The Old Fort Peck trading post was built in 1867 on a narrow ledge of shale about 35 feet above the river, its rear wall abutting the hillside. The front of the stockade was so close to the ledge that it was an effective steamboat landing for sternwheelers that made frequent trips upstream. But the site of the old stockade was lost to the river near the turn of the century.

When President Franklin D. Roosevelt authorized the Fort Peck project in 1933, thousands of people from all over the country migrated to Montana during the midst of the Great Depression in hopes of earning a living. More than 7,000 men and women signed on to work on the dam in 1934 and 1935. Employment peaked at nearly 11,000 dam workers in 1936, and thousands more swarmed to Montana to set up businesses including food markets, hardware stores, butcher shops, general stores, saloons and brothels. More than eighteen boomtowns sprang up in the vicinity, and the "wild west" was reborn as a tiny and obscure township swelled from a population of a few hundred to nearly 40,000 people.

Maj. Clark C. Kittrell, who served as Corps of Engineers deputy district engineer at Fort Peck from 1933 to 1937 and as the district engineer from 1937 to 1940, defined the complexity of the mission: "No engineering job of this magnitude had ever been attempted with so short a time for planning."

New techniques had to be learned and developed as rapidly as ingenuity would allow. Countless technical problems arose and were solved. A shipyard, created on site, quickly turned out the "Fort Peck Navy," which would dredge the river bottom and pump the slurry that formed the dam. Workers overcame a massive slide in 1938, a year after closure was made, and with completion of the dam in sight.
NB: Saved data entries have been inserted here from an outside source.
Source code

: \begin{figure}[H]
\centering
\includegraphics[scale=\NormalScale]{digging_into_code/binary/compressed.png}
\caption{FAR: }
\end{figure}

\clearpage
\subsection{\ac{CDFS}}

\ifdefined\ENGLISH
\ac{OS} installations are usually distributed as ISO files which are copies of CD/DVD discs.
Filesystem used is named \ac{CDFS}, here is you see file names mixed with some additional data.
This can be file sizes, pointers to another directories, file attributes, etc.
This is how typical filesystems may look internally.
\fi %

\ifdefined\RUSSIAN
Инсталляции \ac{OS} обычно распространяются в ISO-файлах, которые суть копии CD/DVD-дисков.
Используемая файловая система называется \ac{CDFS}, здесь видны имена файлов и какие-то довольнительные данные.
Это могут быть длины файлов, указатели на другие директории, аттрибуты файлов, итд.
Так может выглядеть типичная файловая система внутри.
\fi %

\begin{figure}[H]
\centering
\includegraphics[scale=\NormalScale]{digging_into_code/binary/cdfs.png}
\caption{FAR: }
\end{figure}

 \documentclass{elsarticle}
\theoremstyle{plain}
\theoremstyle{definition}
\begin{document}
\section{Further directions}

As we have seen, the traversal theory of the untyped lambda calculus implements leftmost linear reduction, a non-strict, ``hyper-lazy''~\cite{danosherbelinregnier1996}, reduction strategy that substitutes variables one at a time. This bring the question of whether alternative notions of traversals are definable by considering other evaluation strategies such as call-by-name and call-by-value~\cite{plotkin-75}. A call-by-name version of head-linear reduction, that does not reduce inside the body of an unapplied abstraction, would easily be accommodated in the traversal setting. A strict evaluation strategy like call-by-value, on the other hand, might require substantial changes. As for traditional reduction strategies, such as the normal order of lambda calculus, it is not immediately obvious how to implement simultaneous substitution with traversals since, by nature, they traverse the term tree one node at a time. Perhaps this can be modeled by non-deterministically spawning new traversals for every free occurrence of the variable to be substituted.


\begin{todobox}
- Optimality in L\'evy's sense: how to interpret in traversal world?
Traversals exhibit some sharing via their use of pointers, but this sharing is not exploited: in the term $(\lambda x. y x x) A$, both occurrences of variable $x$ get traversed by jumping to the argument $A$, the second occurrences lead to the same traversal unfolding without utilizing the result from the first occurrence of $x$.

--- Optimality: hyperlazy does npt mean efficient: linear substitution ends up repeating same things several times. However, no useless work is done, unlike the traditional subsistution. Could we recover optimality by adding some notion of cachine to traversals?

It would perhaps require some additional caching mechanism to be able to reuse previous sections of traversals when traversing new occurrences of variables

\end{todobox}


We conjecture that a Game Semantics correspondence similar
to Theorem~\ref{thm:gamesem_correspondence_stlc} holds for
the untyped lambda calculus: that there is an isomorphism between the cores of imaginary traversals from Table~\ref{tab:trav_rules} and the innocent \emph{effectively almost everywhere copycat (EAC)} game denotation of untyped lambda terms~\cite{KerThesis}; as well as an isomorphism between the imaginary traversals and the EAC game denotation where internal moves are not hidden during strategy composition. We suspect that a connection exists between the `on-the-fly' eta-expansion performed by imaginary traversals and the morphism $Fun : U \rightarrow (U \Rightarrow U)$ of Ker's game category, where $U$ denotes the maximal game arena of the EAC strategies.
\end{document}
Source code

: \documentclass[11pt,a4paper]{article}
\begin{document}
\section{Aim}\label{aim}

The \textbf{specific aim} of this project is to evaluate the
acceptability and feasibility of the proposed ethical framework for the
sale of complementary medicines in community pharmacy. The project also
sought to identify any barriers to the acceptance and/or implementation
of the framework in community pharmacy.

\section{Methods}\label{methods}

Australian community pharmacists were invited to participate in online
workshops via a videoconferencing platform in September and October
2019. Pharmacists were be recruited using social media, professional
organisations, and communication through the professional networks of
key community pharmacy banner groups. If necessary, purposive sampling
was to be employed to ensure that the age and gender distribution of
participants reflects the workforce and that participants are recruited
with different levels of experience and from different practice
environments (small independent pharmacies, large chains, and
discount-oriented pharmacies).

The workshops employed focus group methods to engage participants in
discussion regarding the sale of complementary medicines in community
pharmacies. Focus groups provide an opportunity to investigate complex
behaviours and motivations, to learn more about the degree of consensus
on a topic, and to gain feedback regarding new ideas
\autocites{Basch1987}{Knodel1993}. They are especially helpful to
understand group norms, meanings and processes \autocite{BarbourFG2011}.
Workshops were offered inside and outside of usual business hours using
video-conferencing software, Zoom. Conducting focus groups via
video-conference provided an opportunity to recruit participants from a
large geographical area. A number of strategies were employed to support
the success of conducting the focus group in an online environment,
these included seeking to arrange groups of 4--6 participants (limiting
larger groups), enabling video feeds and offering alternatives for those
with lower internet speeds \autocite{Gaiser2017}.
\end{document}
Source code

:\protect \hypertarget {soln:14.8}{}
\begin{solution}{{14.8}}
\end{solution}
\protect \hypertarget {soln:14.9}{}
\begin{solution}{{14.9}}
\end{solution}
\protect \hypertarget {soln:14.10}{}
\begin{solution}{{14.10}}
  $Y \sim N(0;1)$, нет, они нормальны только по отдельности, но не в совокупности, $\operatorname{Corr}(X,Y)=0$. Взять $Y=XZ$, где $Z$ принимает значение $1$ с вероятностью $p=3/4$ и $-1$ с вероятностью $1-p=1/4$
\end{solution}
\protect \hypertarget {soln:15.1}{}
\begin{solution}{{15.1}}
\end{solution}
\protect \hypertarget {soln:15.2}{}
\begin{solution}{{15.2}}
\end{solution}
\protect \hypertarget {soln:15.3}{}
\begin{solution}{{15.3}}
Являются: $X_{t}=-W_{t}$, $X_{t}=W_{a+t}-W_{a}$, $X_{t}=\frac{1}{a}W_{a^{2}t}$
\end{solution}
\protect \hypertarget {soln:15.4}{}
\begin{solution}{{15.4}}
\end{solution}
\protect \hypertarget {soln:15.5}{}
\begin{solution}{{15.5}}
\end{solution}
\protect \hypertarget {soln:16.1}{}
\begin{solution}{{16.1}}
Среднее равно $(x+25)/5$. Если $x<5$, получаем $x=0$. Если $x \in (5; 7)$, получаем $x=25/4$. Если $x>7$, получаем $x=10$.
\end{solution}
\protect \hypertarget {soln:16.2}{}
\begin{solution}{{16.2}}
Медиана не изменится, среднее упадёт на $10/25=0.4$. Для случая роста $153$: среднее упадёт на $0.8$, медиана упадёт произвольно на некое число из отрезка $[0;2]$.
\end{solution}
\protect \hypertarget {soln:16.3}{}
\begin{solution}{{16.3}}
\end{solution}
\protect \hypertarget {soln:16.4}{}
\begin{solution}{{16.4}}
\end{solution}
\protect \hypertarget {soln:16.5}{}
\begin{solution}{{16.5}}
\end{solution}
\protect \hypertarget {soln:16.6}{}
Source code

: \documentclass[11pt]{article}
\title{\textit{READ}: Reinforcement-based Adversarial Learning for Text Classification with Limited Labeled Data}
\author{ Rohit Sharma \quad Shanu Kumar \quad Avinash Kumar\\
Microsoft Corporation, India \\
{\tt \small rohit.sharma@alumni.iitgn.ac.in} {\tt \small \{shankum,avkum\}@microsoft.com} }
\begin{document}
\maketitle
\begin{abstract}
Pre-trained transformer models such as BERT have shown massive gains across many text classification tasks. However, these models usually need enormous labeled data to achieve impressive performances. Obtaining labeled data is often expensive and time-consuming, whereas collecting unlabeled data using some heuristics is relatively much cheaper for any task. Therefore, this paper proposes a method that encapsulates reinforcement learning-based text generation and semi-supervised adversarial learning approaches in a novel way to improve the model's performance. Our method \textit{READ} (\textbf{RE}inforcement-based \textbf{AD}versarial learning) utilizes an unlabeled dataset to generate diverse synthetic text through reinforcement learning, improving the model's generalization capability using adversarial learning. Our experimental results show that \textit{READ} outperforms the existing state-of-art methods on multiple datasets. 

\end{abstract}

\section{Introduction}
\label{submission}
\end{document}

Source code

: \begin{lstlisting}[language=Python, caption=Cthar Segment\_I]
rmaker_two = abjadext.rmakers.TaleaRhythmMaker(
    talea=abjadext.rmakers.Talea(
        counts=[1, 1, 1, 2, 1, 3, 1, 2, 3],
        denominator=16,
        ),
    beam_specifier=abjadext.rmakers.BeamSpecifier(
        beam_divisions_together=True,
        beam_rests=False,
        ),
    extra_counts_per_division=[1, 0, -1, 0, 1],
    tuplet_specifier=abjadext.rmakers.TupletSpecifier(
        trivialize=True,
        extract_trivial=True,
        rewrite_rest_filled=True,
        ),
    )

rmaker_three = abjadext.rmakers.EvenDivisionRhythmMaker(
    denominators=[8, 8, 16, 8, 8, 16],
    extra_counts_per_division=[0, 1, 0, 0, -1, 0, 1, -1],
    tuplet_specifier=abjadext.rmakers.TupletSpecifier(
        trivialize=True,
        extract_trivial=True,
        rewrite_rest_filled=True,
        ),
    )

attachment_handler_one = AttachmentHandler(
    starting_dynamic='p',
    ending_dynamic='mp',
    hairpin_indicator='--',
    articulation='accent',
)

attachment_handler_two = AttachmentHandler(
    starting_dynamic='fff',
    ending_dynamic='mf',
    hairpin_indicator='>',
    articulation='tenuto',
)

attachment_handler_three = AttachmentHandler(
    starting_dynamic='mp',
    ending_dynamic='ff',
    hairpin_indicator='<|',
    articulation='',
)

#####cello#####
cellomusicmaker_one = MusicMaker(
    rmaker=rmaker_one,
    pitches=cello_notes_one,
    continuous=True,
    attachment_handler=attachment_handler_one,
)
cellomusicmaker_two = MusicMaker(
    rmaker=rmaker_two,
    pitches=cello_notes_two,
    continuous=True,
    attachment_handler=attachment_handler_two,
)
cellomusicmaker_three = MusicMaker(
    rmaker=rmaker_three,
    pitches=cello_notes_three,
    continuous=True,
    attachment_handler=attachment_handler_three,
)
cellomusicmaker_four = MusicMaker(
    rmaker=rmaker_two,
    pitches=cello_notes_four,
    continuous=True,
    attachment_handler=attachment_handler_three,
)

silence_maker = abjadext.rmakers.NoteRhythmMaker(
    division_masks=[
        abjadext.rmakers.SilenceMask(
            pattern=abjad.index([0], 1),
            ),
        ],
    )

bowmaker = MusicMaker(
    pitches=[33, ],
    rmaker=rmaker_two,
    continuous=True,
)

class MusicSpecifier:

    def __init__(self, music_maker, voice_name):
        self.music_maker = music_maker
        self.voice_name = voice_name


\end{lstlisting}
The last load of material was dumped in October 1940, almost seven years to the day after FDR’s authorization.

The legacy that is Fort Peck provides visitors a fascinating look into yesteryear. The town of Fort Peck, now an independent municipality, is a rare treasure. Neither progress nor modernization can erase the etchings of time that allow visitors a glimpse back at another era.

Many of the early buildings - some of which are listed on the National Register of Historic Building - still stand, symbols of a distant past, with an integrity that allows them to function yet today.

The vast size of Fort Peck Lake and its remoteness from major population centers provide a variety of high quality outdoor experiences. Popular recreation activities include camping, boating, fishing, hunting, sight-seeing, picnicking, biking, hiking, photography, watching wildlife and just relaxing.

Fifteen hundred miles of pristine shoreline serve as a haven for those wishing to get away from the stresses of modern life. There are 27 recreation areas located around the reservoir. The areas near and around the dam offer paved roads, electricity, showers and playgrounds while facilities around the rest of the lake are more primitive with gravel roads, picnic tables and vault toilets. Access roads to many of the remote areas may be impassable in inclement weather.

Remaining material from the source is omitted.